=== Record set ===
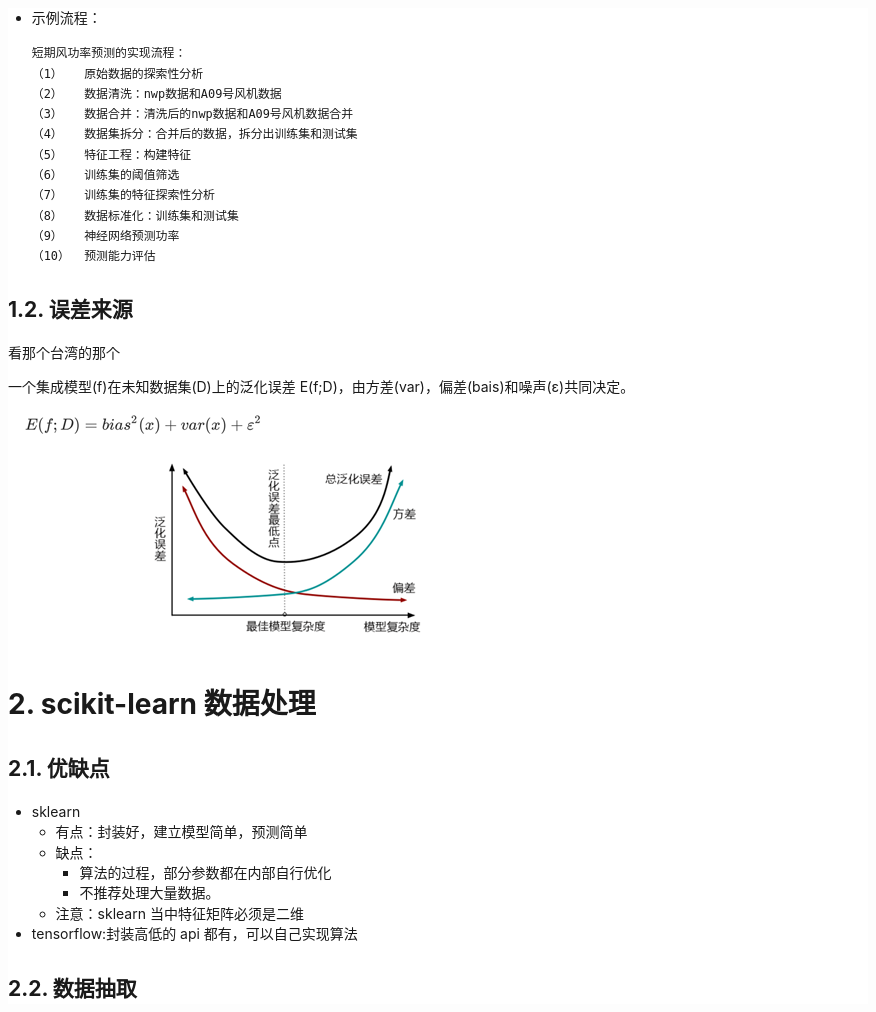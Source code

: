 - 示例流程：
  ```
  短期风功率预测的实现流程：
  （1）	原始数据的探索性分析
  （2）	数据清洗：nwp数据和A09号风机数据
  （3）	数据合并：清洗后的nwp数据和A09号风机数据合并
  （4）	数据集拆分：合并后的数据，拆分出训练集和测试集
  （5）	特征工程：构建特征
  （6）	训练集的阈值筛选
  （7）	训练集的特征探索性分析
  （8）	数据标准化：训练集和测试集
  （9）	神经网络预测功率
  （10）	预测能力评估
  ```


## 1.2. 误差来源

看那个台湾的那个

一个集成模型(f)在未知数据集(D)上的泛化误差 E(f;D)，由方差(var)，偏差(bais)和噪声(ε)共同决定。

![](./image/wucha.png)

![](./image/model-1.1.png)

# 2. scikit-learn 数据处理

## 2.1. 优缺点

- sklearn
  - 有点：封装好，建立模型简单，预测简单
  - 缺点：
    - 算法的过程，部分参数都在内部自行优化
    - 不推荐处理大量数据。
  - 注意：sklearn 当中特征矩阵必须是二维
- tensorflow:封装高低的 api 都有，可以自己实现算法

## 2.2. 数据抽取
===
## Action item
Could you transcribe every entry exactly, leaving out the pictures?

## Exercise answer
Source code

: - 示例流程：
  ```
  短期风功率预测的实现流程：
  （1）	原始数据的探索性分析
  （2）	数据清洗：nwp数据和A09号风机数据
  （3）	数据合并：清洗后的nwp数据和A09号风机数据合并
  （4）	数据集拆分：合并后的数据，拆分出训练集和测试集
  （5）	特征工程：构建特征
  （6）	训练集的阈值筛选
  （7）	训练集的特征探索性分析
  （8）	数据标准化：训练集和测试集
  （9）	神经网络预测功率
  （10）	预测能力评估
  ```


## 1.2. 误差来源

看那个台湾的那个

一个集成模型(f)在未知数据集(D)上的泛化误差 E(f;D)，由方差(var)，偏差(bais)和噪声(ε)共同决定。

![](./image/wucha.png)

![](./image/model-1.1.png)

# 2. scikit-learn 数据处理

## 2.1. 优缺点

- sklearn
  - 有点：封装好，建立模型简单，预测简单
  - 缺点：
    - 算法的过程，部分参数都在内部自行优化
    - 不推荐处理大量数据。
  - 注意：sklearn 当中特征矩阵必须是二维
- tensorflow:封装高低的 api 都有，可以自己实现算法

## 2.2. 数据抽取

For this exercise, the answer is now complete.